Cuando volvimos a prisión en l980, de inmediato hicimos contacto con Armando Valladares, en referencia al tema de las denuncias de los atentados contra los derechos humanos, y le hicimos saber de nuestra simpatía por su lucha de tantos años, y la de todo el presidio político cubano, por terminar con el totalitarismo en Cuba.

Algo similar llevamos a cabo con la figura Mario Chanes de Armas. Posteriormente, designamos a Ernesto Díaz Rodríguez como Vice Presidente del CCPDH, acción con la que quisimos destacar los méritos de este valiente luchador y, además, recalcar que aunque el combate bélico no era nuestro rumbo político, respetamos y consideramos hermanos a los que batallaron desde esas trincheras.

UN NUEVO CAPITULO

 

Cuando en l988 fundamos el Partido Pro Derechos Humanos de Cuba, como el ala política del CCPDH, lo definimos como un movimiento esencialmente anticomunista y dedicado a promover la economía de libre mercado en Cuba. Ya en estos tiempos sabíamos del Thatcherismo y, en especial, nos habíamos adherido desde dentro de Cuba al Reaganismo.

En l986 redacté una Carta Abierta al Presidente Ronald Reagan, felicitándolo por su apertura de las trasmisiones de Radio Martí y por su adhesión a la causa de los Derechos Humanos en Cuba. También, le pedí al Presidente Norteamericano que su Gobierno presentara nuestras denuncias en Naciones Unidas, para que se solicitara una condena a Castro en la Comisión de Derechos Humanos . El contenido de esta misiva y el de la respuesta de Reagan a la misma, autorizamos desde dentro de Cuba que fuera publicado por la prensa de la época.

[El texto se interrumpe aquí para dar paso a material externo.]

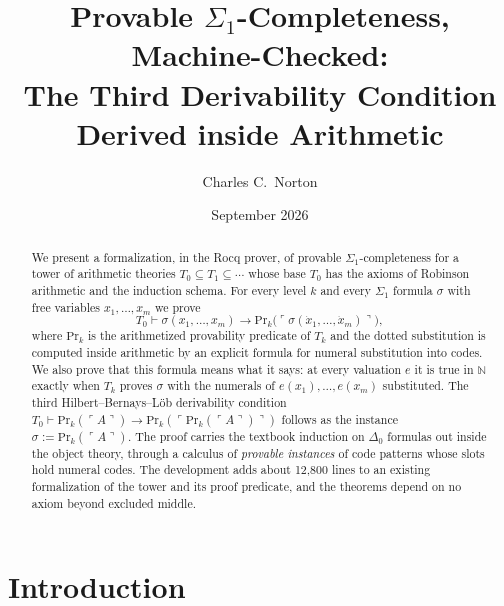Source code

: \documentclass[11pt]{article}
\title{Provable $\Sigma_1$-Completeness, Machine-Checked:\\
The Third Derivability Condition Derived inside Arithmetic}
\author{Charles C.\ Norton}
\date{September 2026}
\theoremstyle{plain}
\theoremstyle{definition}
\theoremstyle{remark}
\newcommand{\N}{\mathbb{N}}
\newcommand{\T}[1]{T_{#1}}
\newcommand{\Prv}{\mathrm{Pr}}
\newcommand{\gn}[1]{\ulcorner #1 \urcorner}
\newcommand{\Ddelta}{\Delta_0}
\begin{document}
\maketitle

\begin{abstract}
We present a formalization, in the Rocq prover, of provable
$\Sigma_1$-completeness for a tower of arithmetic theories
$\T0 \subseteq \T1 \subseteq \cdots$ whose base $\T0$ has the axioms of
Robinson arithmetic and the induction schema.  For every level $k$ and
every $\Sigma_1$ formula $\sigma$ with free variables
$x_1,\dots,x_m$ we prove
\[
  \T0 \vdash \sigma(x_1,\dots,x_m) \to
  \Prv_k\bigl(\gn{\sigma(\dot x_1,\dots,\dot x_m)}\bigr),
\]
where $\Prv_k$ is the arithmetized provability predicate of $\T{k}$ and
the dotted substitution is computed inside arithmetic by an explicit
formula for numeral substitution into codes.  We also prove that this
formula means what it says: at every valuation $e$ it is true in $\N$
exactly when $\T{k}$ proves $\sigma$ with the numerals of
$e(x_1),\dots,e(x_m)$ substituted.  The third Hilbert--Bernays--L\"ob
derivability condition
$\T0 \vdash \Prv_k(\gn{A}) \to \Prv_k(\gn{\Prv_k(\gn{A})})$ follows as
the instance $\sigma := \Prv_k(\gn{A})$.  The proof carries the
textbook induction on $\Ddelta$ formulas out inside the object theory,
through a calculus of \emph{provable instances} of code patterns whose
slots hold numeral codes.  The development adds about 12{,}800 lines to
an existing formalization of the tower and its proof predicate, and the
theorems depend on no axiom beyond excluded middle.
\end{abstract}

\section{Introduction}\label{sec:intro}
\end{document}
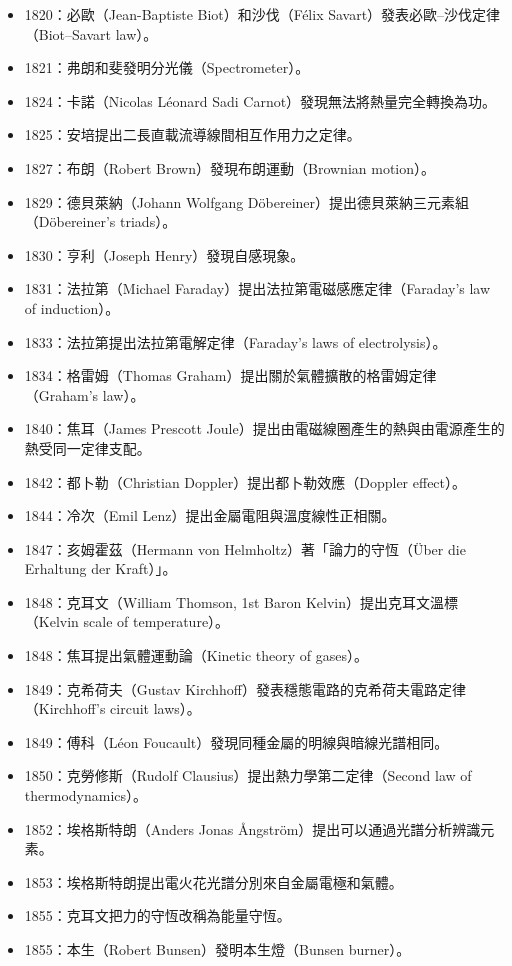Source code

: \documentclass[a4paper,12pt]{article}
\begin{document}
\begin{itemize}
\item 1820：必歐（Jean-Baptiste Biot）和沙伐（Félix Savart）發表必歐–沙伐定律（Biot–Savart law）。
\item 1821：弗朗和斐發明分光儀（Spectrometer）。
\item 1824：卡諾（Nicolas Léonard Sadi Carnot）發現無法將熱量完全轉換為功。
\item 1825：安培提出二長直載流導線間相互作用力之定律。
\item 1827：布朗（Robert Brown）發現布朗運動（Brownian motion）。
\item 1829：德貝萊納（Johann Wolfgang Döbereiner）提出德貝萊納三元素組（Döbereiner's triads）。
\item 1830：亨利（Joseph Henry）發現自感現象。
\item 1831：法拉第（Michael Faraday）提出法拉第電磁感應定律（Faraday's law of induction）。
\item 1833：法拉第提出法拉第電解定律（Faraday's laws of electrolysis）。
\item 1834：格雷姆（Thomas Graham）提出關於氣體擴散的格雷姆定律（Graham's law）。
\item 1840：焦耳（James Prescott Joule）提出由電磁線圈產生的熱與由電源產生的熱受同一定律支配。
\item 1842：都卜勒（Christian Doppler）提出都卜勒效應（Doppler effect）。
\item 1844：冷次（Emil Lenz）提出金屬電阻與溫度線性正相關。
\item 1847：亥姆霍茲（Hermann von Helmholtz）著「論力的守恆（Über die Erhaltung der Kraft）」。
\item 1848：克耳文（William Thomson, 1st Baron Kelvin）提出克耳文溫標（Kelvin scale of temperature）。
\item 1848：焦耳提出氣體運動論（Kinetic theory of gases）。
\item 1849：克希荷夫（Gustav Kirchhoff）發表穩態電路的克希荷夫電路定律（Kirchhoff's circuit laws）。
\item 1849：傅科（Léon Foucault）發現同種金屬的明線與暗線光譜相同。
\item 1850：克勞修斯（Rudolf Clausius）提出熱力學第二定律（Second law of thermodynamics）。
\item 1852：埃格斯特朗（Anders Jonas Ångström）提出可以通過光譜分析辨識元素。
\item 1853：埃格斯特朗提出電火花光譜分別來自金屬電極和氣體。
\item 1855：克耳文把力的守恆改稱為能量守恆。
\item 1855：本生（Robert Bunsen）發明本生燈（Bunsen burner）。

\end{itemize}
\end{document}
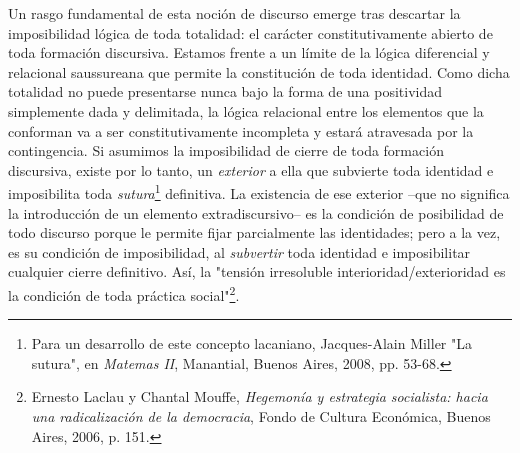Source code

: \documentclass{book}
\begin{document}
Un rasgo fundamental de esta noción de discurso emerge tras descartar la
imposibilidad lógica de toda totalidad: el carácter constitutivamente
abierto de toda formación discursiva. Estamos frente a un límite de la
lógica diferencial y relacional saussureana que permite la constitución
de toda identidad. Como dicha totalidad no puede presentarse nunca bajo
la forma de una positividad simplemente dada y delimitada, la lógica
relacional entre los elementos que la conforman va a ser
constitutivamente incompleta y estará atravesada por la contingencia. Si
asumimos la imposibilidad de cierre de toda formación discursiva, existe
por lo tanto, un \emph{exterior} a ella que subvierte toda identidad e
imposibilita toda \emph{sutura}\footnote{Para un desarrollo de este
  concepto lacaniano, Jacques-Alain Miller "La sutura", en \emph{Matemas
  II}, Manantial, Buenos Aires, 2008, pp. 53-68.} definitiva. La
existencia de ese exterior --que no significa la introducción de un
elemento extradiscursivo-- es la condición de posibilidad de todo
discurso porque le permite fijar parcialmente las identidades; pero a la
vez, es su condición de imposibilidad, al \emph{subvertir} toda
identidad e imposibilitar cualquier cierre definitivo. Así, la "tensión
irresoluble interioridad/exterioridad es la condición de toda práctica
social"\footnote{Ernesto Laclau y Chantal Mouffe, \emph{Hegemonía y
  estrategia socialista: hacia una radicalización de la democracia},
  Fondo de Cultura Económica, Buenos Aires, 2006, p. 151.}.
\end{document}
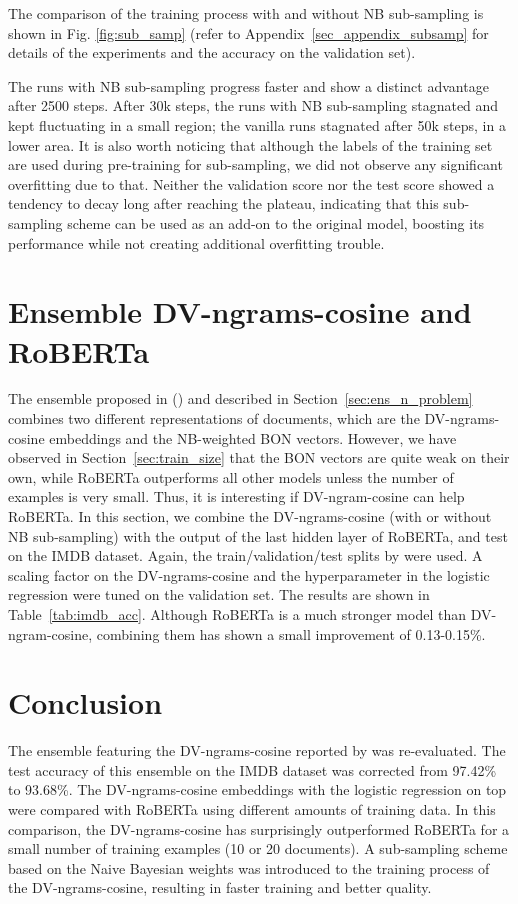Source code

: \documentclass[11pt]{article}
\begin{document}
The comparison of the training process with and without NB sub-sampling is shown in Fig. \ref{fig:sub_samp} (refer to Appendix~\ref{sec_appendix_subsamp} for details of the experiments and the accuracy on the validation set).

The runs with NB sub-sampling progress faster and show a distinct advantage after 2500 steps. After 30k steps, the runs with NB sub-sampling stagnated and kept fluctuating in a small region; the vanilla runs stagnated after 50k steps, in a lower area. It is also worth noticing that although the labels of the training set are used during pre-training for sub-sampling, we did not observe any significant overfitting due to that. Neither the validation score nor the test score showed a tendency to decay long after reaching the plateau, indicating that this sub-sampling scheme can be used as an add-on to the original model, boosting its performance while not creating additional overfitting trouble.

\section{Ensemble DV-ngrams-cosine and RoBERTa}
The ensemble proposed in (\citet{thongtan-phienthrakul-2019-sentiment}) and described in Section~\ref{sec:ens_n_problem} combines two different representations of documents, which are the DV-ngrams-cosine embeddings and the NB-weighted BON vectors. However, we have observed in Section~\ref{sec:train_size} that the BON vectors are quite weak on their own, while RoBERTa outperforms all other models unless the number of examples is very small. Thus, it is interesting if DV-ngram-cosine can help RoBERTa. 
In this section, we combine the DV-ngrams-cosine (with or without NB sub-sampling) with the output of the last hidden layer of RoBERTa, and test on the IMDB dataset. Again, the train/validation/test splits by \citet{suchin2020} were used. A scaling factor on the DV-ngrams-cosine and the hyperparameter  in the logistic regression were tuned on the validation set.\newline
The results are shown in Table~\ref{tab:imdb_acc}. Although RoBERTa is a much stronger model than DV-ngram-cosine, combining them has shown a small improvement of 0.13-0.15\%.

\section{Conclusion}
The ensemble featuring the DV-ngrams-cosine reported by \citet{thongtan-phienthrakul-2019-sentiment} was re-evaluated. The test accuracy of this ensemble on the IMDB dataset was corrected from 97.42\% to 93.68\%. The DV-ngrams-cosine embeddings with the logistic regression on top were compared with RoBERTa using different amounts of training data. In this comparison, the DV-ngrams-cosine has surprisingly outperformed RoBERTa for a small number of training examples (10 or 20 documents). A sub-sampling scheme based on the Naive Bayesian weights was introduced to the training process of the DV-ngrams-cosine, resulting in faster training and better quality.
\end{document}
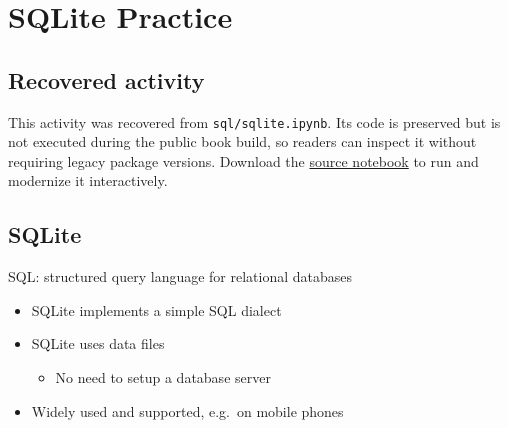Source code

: \documentclass[
  letterpaper,
]{scrbook}
\providecommand{\tightlist}{%
  \setlength{\itemsep}{0pt}\setlength{\parskip}{0pt}}
\begin{document}
\chapter*{SQLite Practice}\label{ch-lab-sqlite}


\section*{Recovered activity}\label{sec-lab-sqlite}


\begin{tcolorbox}[enhanced jigsaw, arc=.35mm, bottomrule=.15mm, bottomtitle=1mm, breakable, colback=white, colbacktitle=quarto-callout-note-color!10!white, colframe=quarto-callout-note-color-frame, coltitle=black, left=2mm, leftrule=.75mm, opacityback=0, opacitybacktitle=0.6, rightrule=.15mm, title=\textcolor{quarto-callout-note-color}{\faInfo}\hspace{0.5em}{Historical source and execution note}, titlerule=0mm, toprule=.15mm, toptitle=1mm]

This activity was recovered from \texttt{sql/sqlite.ipynb}. Its code is
preserved but is not executed during the public book build, so readers
can inspect it without requiring legacy package versions. Download the
\href{../notebooks/sqlite.ipynb}{source notebook} to run and modernize
it interactively.

\end{tcolorbox}

\section*{SQLite}\label{sqlite}


SQL: structured query language for relational databases

\begin{itemize}
\tightlist
\item
  SQLite implements a simple SQL dialect
\item
  SQLite uses data files

  \begin{itemize}
  \tightlist
  \item
    No need to setup a database server
  \end{itemize}
\item
  Widely used and supported, e.g.~on mobile phones
\end{itemize}
\end{document}
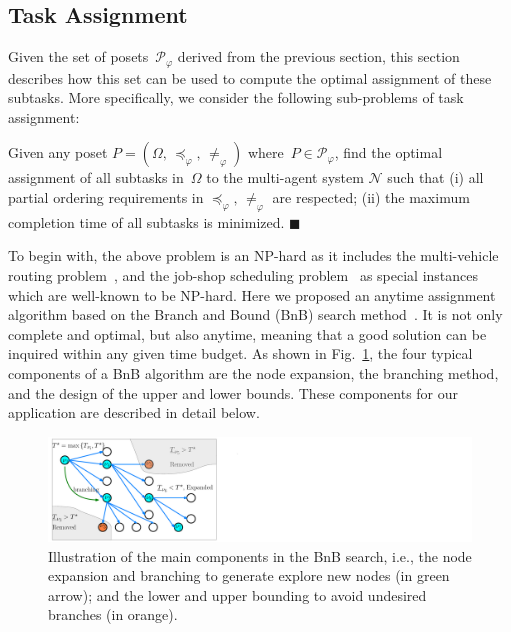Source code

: \subsection{Task Assignment}\label{subsubsec:task-assignment}
Given the set of posets~$\mathcal{P}_{\varphi}$ derived from the previous
section, this section describes how this set can be used to compute
the optimal assignment of these subtasks. More specifically, we consider
the following sub-problems of task assignment:

\begin{problem}\label{problem:}
Given any poset $P=(\Omega,\, \preceq_{\varphi},\, \neq_{\varphi})$
where~$P\in \mathcal{P}_{\varphi}$,
find the optimal assignment of all subtasks in~$\Omega$ to the multi-agent system
$\mathcal{N}$ such that
(i) all partial ordering requirements in $\preceq_{\varphi},\, \neq_{\varphi}$ are
respected; (ii) the maximum completion time of all subtasks is minimized.
\hfill $\blacksquare$
\end{problem}



To begin with, the above problem is an NP-hard as it includes the multi-vehicle routing
problem~\cite{gini2017multi, khamis2015multi},
and the job-shop scheduling problem~\cite{brucker1994branch} as special instances which are
 well-known to be NP-hard. Here we proposed an anytime assignment algorithm
based on the Branch and Bound (BnB) search
method~\cite{lawler1966branch, morrison2016branch}.
It is not only complete and optimal, but also anytime, meaning that a good
solution can be inquired within any given time budget.
As shown in Fig.~\ref{fig:bnb_search_logic},
the four typical components of a BnB
algorithm are the node expansion, the branching method,
and the design of the upper and lower bounds.
These components for our application are described in detail below. 


 

\begin{figure}[t!]
	\centering
	\includegraphics[width=0.8\linewidth]{figures/bnb_graph3.pdf}
	\caption{
		Illustration of the main components in the BnB search,
		i.e., the node expansion and branching to generate explore new nodes (in green arrow);
		and the lower and upper bounding to avoid undesired branches (in orange).}
	\label{fig:bnb_search_logic}
\end{figure}



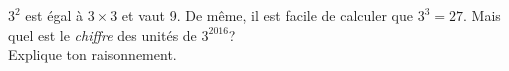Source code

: 
$3^2$ est égal à $3\times3$ et vaut 9. De même, il est facile de calculer que $3^3=27$. Mais quel est le \emph{chiffre} des unités de $3^{2016}$?\\
Explique ton raisonnement.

Ronald Reagan decidió acusar a Fidel Castro en Ginebra, y como resultado de estas gestiones, el 5 de Septiembre de l988 llegó a Ciudad de La Habana un equipo de la Comisión de Derechos Humanos de la ONU, encabezado por su presidente Alioune Sene.

De inmediato, se abrieron las audiencias de esta misión en el hotel Comodoro de la Capital y el Comité Cubano movilizó a mas de l500 denunciantes, quienes no solo confirmaron las alegaciones de crímenes políticos que por años habían confeccionado con destino a Naciones Unidas el CCPDH y otras fuentes, sino que aportaron nuevos elementos de enjuiciamiento contra el regimen castrista.

El resumen de estas acciones se hizo patente el 2l de Febrero de l989, con el informe de casi 400 páginas, uno de los mas extensos de la UNHRC, titulado "Consideraciones sobre el reporte de la Misión que tuvo lugar en Cuba de acuerdo con la decisión l06 de la Comisión".

Este documento relató muy severamente las violaciones a los Derechos Humanos observadas en Cuba y pidió explicaciones al Gobierno de la Isla. En ese momento comenzó una nueva era en la historia del Castrismo. La impunidad de que había disfrutado Fidel Castro, en relación a sus procedimientos criminales, había terminado para siempre. En lo adelante, el sistema comunista cubano fue situado entre los peores violadores de los Derechos del Ciudadano de todo el planeta. En el derecho internacional, Fidel Castro paso a ser un reo mas.